The words were barely out of her mouth before she was hearing in her own head how they must have sounded to Heath. And seeing the way that his lips curled she could almost read just what was going through his mind. That she had deliberately played the ‘lady of the manor’ card, offering afternoon tea as if she were her mother-in-law and not a young woman of nearly twenty-five. Though the truth was that she hadn’t felt young for too long. Not for almost four years.

‘Tea?’ he drawled mockingly. ‘How very English.’

‘Well I am—we are English,’ Kat snapped defensively, her tone too sharp for politeness as the suddenly vicious twist to his beautiful mouth said only too clearly.

‘While I am just a mongrel, hmm?’

There was open challenge in those blazing jet eyes now. Challenge and a dark, cynical derision that had all the tiny hairs on the back of her neck stiffening in wary sensitivity.

‘That isn’t at all what I meant!’

‘And why not? It is true after all. I am of mixed blood as you always suspected—and not pure-bred English like you and your family.’

Memory stabbed again at the thought of how they had once speculated on just what his ancestry might be, what exotic background could have created his dark dramatic looks.

‘You found out about your true background?’

‘I did. And your husband would have been delighted to know that it was every bit as far from his aristocratic pedigree as he always believed it was.’

And he wasn’t going to enlighten her any further, his tone declared adamantly. He had no intention of letting her in on anything he had found out about himself. If anything marked how wide the chasm that divided them had become then it was that.

‘Are we having this tea or not?’

Isobel’s impatiently petulant voice broke in on the intense concentration of his gaze on her face, making those deep dark eyes blink just once, slowly, before he deliberately looked away, in the direction of her sister-in-law.

‘Perhaps not,’ he drawled silkily. ‘You’ll forgive me if I don’t stay. I have business to attend to.’

He was picking up his coat as he spoke, tossing it over his shoulders like a cloak as he had worn it on his arrival, and turning towards the door. That was the second time today he had mentioned business deals but never explained himself. Once more that icy sensation slid down her spine.

I’ll be back one day. And then you’ll see how everything you think you have can all be turned on its head.

Suddenly afraid that he would walk out of her life again as he had done once before and that this time he would never come back, she hurried after him.

‘Heath—wait …’

He was almost all the way down the long, tiled hall, never hesitating or looking back. But then, just at the last moment, he paused and turned back very slowly.

‘You never said why you came. What you are doing here.’

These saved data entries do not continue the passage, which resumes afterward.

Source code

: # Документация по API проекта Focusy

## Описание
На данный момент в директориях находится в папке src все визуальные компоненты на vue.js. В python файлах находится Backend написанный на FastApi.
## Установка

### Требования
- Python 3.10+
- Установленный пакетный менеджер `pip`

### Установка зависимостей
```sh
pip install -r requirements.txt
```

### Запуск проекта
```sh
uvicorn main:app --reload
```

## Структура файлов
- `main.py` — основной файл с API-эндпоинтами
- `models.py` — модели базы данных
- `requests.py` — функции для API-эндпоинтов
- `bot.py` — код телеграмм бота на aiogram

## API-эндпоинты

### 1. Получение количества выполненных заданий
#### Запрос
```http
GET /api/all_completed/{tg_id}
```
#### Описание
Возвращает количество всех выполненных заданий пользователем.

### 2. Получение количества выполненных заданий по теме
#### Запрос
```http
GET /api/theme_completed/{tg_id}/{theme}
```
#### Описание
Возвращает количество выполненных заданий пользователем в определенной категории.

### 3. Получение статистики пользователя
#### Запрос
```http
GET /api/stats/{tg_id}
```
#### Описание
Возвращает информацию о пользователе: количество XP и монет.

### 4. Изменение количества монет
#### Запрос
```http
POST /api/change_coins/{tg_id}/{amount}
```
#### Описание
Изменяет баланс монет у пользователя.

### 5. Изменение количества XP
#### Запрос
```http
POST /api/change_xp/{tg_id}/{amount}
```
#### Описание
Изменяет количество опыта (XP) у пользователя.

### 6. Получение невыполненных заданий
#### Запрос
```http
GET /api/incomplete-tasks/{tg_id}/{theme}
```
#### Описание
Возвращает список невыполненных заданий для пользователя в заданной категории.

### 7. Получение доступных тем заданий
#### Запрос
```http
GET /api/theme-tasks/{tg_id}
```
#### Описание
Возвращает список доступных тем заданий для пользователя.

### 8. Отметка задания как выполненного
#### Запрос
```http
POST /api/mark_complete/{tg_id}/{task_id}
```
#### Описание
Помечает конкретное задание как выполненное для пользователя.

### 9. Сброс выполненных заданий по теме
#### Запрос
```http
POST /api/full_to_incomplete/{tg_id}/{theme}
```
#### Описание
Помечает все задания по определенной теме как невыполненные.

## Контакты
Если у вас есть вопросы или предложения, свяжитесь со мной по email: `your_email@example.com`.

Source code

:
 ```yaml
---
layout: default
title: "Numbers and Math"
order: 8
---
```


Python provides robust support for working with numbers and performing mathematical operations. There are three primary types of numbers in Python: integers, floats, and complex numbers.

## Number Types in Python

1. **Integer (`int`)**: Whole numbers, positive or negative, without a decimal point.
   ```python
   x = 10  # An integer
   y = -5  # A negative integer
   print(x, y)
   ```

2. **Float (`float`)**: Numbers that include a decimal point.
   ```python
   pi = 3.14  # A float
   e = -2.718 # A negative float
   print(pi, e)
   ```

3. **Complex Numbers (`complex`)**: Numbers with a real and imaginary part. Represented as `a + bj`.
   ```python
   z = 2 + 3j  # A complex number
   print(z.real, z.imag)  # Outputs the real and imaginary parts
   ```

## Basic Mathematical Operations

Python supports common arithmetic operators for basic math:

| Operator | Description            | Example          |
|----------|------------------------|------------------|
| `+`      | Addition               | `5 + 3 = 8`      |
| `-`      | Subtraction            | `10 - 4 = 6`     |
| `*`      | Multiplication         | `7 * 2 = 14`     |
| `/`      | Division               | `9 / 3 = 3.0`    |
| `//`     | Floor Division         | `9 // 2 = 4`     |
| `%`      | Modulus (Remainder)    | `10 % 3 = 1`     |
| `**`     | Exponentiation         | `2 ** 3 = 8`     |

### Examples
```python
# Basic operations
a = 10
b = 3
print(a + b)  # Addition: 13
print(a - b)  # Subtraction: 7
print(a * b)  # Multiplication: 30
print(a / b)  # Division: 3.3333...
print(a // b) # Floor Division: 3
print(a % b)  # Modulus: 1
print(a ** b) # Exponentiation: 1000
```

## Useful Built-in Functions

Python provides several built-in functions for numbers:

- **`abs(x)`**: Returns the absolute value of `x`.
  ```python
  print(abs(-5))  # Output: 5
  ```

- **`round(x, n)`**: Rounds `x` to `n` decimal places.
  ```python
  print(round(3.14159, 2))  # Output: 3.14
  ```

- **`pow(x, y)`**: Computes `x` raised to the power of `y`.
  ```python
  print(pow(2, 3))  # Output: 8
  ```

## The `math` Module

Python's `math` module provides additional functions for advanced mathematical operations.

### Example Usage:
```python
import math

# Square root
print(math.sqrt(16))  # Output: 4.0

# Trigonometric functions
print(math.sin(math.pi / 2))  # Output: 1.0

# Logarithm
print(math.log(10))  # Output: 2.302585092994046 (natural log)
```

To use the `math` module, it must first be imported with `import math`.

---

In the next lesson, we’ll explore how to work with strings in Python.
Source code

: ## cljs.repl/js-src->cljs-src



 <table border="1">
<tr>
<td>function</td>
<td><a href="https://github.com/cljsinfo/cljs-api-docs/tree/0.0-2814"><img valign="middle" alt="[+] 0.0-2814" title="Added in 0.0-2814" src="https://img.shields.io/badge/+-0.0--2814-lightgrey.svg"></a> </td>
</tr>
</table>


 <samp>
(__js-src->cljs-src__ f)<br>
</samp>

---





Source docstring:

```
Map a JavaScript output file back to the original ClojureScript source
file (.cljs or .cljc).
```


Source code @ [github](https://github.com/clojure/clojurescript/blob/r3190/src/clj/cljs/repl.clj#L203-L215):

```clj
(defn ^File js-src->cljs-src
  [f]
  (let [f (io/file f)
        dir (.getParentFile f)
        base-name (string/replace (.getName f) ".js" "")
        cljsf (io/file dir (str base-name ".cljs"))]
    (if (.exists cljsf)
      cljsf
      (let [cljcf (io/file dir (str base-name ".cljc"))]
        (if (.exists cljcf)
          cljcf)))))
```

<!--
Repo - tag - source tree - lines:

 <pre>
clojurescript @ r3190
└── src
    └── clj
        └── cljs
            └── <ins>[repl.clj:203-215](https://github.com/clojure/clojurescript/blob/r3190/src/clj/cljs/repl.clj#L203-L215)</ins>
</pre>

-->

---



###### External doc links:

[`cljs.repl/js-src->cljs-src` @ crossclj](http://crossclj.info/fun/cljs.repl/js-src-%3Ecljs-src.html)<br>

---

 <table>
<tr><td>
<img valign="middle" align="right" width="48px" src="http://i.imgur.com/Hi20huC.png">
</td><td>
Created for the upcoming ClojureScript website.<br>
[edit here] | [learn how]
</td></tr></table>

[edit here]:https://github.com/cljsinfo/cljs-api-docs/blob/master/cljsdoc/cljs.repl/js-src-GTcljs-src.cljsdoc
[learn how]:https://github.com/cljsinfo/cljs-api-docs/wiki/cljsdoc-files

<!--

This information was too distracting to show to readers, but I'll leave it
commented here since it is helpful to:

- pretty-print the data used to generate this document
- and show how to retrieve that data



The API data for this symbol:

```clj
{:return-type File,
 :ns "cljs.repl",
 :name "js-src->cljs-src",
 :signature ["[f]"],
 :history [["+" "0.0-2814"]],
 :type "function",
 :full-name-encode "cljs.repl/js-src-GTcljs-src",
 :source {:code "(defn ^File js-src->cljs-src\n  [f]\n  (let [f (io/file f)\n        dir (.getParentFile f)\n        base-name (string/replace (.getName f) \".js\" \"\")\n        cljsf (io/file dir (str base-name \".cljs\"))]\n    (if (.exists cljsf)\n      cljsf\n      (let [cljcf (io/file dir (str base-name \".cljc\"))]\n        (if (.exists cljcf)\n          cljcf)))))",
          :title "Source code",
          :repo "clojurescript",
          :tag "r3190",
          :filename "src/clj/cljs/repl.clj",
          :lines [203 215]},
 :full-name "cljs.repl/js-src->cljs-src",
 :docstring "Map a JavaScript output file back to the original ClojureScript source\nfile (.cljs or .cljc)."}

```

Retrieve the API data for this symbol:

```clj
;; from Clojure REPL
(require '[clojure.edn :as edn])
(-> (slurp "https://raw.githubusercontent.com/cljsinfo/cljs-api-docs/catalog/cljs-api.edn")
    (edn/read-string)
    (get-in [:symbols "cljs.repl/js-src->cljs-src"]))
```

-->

‘Why did I come to the Grange today? Surely the answer to that is obvious.’

‘Not to me.’ Her voice croaked embarrassingly as she forced out a response.

Heath smiled briefly once again. It was a smile of ice, totally without any hint of warmth in it.

‘I came to see you, of course. Why else would I be here?’ ‘To …’

‘To see you, Lady Katherine,’ Heath repeated, the words sliding over her like a stream of ice water, making her skin shiver miserably. ‘To look into your face just once and then walk away—this time for good.’